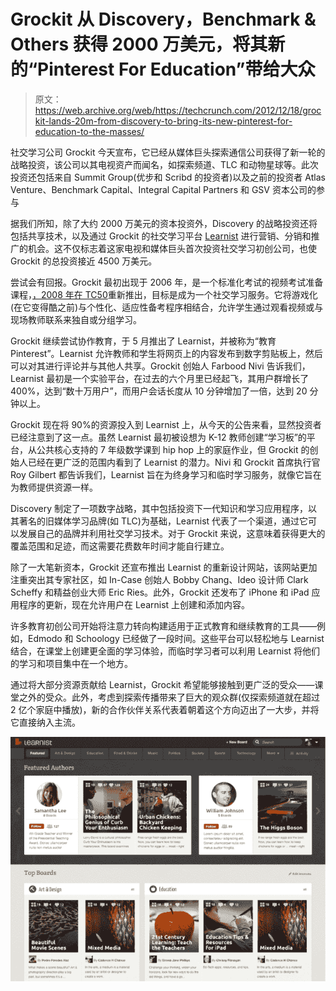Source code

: # Grockit 从 Discovery，Benchmark & Others 获得 2000 万美元，将其新的“Pinterest For Education”带给大众

> 原文：<https://web.archive.org/web/https://techcrunch.com/2012/12/18/grockit-lands-20m-from-discovery-to-bring-its-new-pinterest-for-education-to-the-masses/>

社交学习公司 Grockit 今天宣布，它已经从媒体巨头探索通信公司获得了新一轮的战略投资，该公司以其电视资产而闻名，如探索频道、TLC 和动物星球等。此次投资还包括来自 Summit Group(优步和 Scribd 的投资者)以及之前的投资者 Atlas Venture、Benchmark Capital、Integral Capital Partners 和 GSV 资本公司的参与

据我们所知，除了大约 2000 万美元的资本投资外，Discovery 的战略投资还将包括共享技术，以及通过 Grockit 的社交学习平台 [Learnist](https://web.archive.org/web/20221206222130/http://learni.st/) 进行营销、分销和推广的机会。这不仅标志着这家电视和媒体巨头首次投资社交学习初创公司，也使 Grockit 的总投资接近 4500 万美元。

尝试会有回报。Grockit 最初出现于 2006 年，是一个标准化考试的视频考试准备课程，[，2008 年在 TC50](https://web.archive.org/web/20221206222130/https://beta.techcrunch.com/2008/09/10/tc50-grockit-the-multiplayer-learning-game-thats-better-than-any-practice-test/)重新推出，目标是成为一个社交学习服务。它将游戏化(在它变得酷之前)与个性化、适应性备考程序相结合，允许学生通过观看视频或与现场教师联系来独自或分组学习。

Grockit 继续尝试协作教育，于 5 月推出了 Learnist，并被称为“教育 Pinterest”。Learnist 允许教师和学生将网页上的内容发布到数字剪贴板上，然后可以对其进行评论并与其他人共享。Grockit 创始人 Farbood Nivi 告诉我们，Learnist 最初是一个实验平台，在过去的六个月里已经起飞，其用户群增长了 400%，达到“数十万用户”，而用户会话长度从 10 分钟增加了一倍，达到 20 分钟以上。

Grockit 现在将 90%的资源投入到 Learnist 上，从今天的公告来看，显然投资者已经注意到了这一点。虽然 Learnist 最初被设想为 K-12 教师创建“学习板”的平台，从公共核心支持的 7 年级数学课到 hip hop 上的家庭作业，但 Grockit 的创始人已经在更广泛的范围内看到了 Learnist 的潜力。Nivi 和 Grockit 首席执行官 Roy Gilbert 都告诉我们，Learnist 旨在为终身学习和临时学习服务，就像它旨在为教师提供资源一样。

Discovery 制定了一项数字战略，其中包括投资下一代知识和学习应用程序，以其著名的旧媒体学习品牌(如 TLC)为基础，Learnist 代表了一个渠道，通过它可以发展自己的品牌并利用社交学习技术。对于 Grockit 来说，这意味着获得更大的覆盖范围和足迹，而这需要花费数年时间才能自行建立。

除了一大笔新资本，Grockit 还宣布推出 Learnist 的重新设计网站，该网站更加注重突出其专家社区，如 In-Case 创始人 Bobby Chang、Ideo 设计师 Clark Scheffy 和精益创业大师 Eric Ries。此外，Grockit 还发布了 iPhone 和 iPad 应用程序的更新，现在允许用户在 Learnist 上创建和添加内容。

许多教育初创公司开始将注意力转向构建适用于正式教育和继续教育的工具——例如，Edmodo 和 Schoology 已经做了一段时间。这些平台可以轻松地与 Learnist 结合，在课堂上创建更全面的学习体验，而临时学习者可以利用 Learnist 将他们的学习和项目集中在一个地方。

通过将大部分资源贡献给 Learnist，Grockit 希望能够接触到更广泛的受众——课堂之外的受众。此外，考虑到探索传播带来了巨大的观众群(仅探索频道就在超过 2 亿个家庭中播放)，新的合作伙伴关系代表着朝着这个方向迈出了一大步，并将它直接纳入主流。

[![Screen shot 2012-12-18 at 3.41.48 AM](img/b0d0f42a7f519ecd58ca9f779e13a010.png)](https://web.archive.org/web/20221206222130/https://beta.techcrunch.com/wp-content/uploads/2012/12/screen-shot-2012-12-18-at-3-41-48-am.png)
........
Assignment:
Which lines run from the one holding "除了一大笔新资本，Grockit 还宣布推出 Learnist" through the end of the data? Write them out exactly, ends included, and add nothing.

Written response:
除了一大笔新资本，Grockit 还宣布推出 Learnist 的重新设计网站，该网站更加注重突出其专家社区，如 In-Case 创始人 Bobby Chang、Ideo 设计师 Clark Scheffy 和精益创业大师 Eric Ries。此外，Grockit 还发布了 iPhone 和 iPad 应用程序的更新，现在允许用户在 Learnist 上创建和添加内容。

许多教育初创公司开始将注意力转向构建适用于正式教育和继续教育的工具——例如，Edmodo 和 Schoology 已经做了一段时间。这些平台可以轻松地与 Learnist 结合，在课堂上创建更全面的学习体验，而临时学习者可以利用 Learnist 将他们的学习和项目集中在一个地方。

通过将大部分资源贡献给 Learnist，Grockit 希望能够接触到更广泛的受众——课堂之外的受众。此外，考虑到探索传播带来了巨大的观众群(仅探索频道就在超过 2 亿个家庭中播放)，新的合作伙伴关系代表着朝着这个方向迈出了一大步，并将它直接纳入主流。

[![Screen shot 2012-12-18 at 3.41.48 AM](img/b0d0f42a7f519ecd58ca9f779e13a010.png)](https://web.archive.org/web/20221206222130/https://beta.techcrunch.com/wp-content/uploads/2012/12/screen-shot-2012-12-18-at-3-41-48-am.png)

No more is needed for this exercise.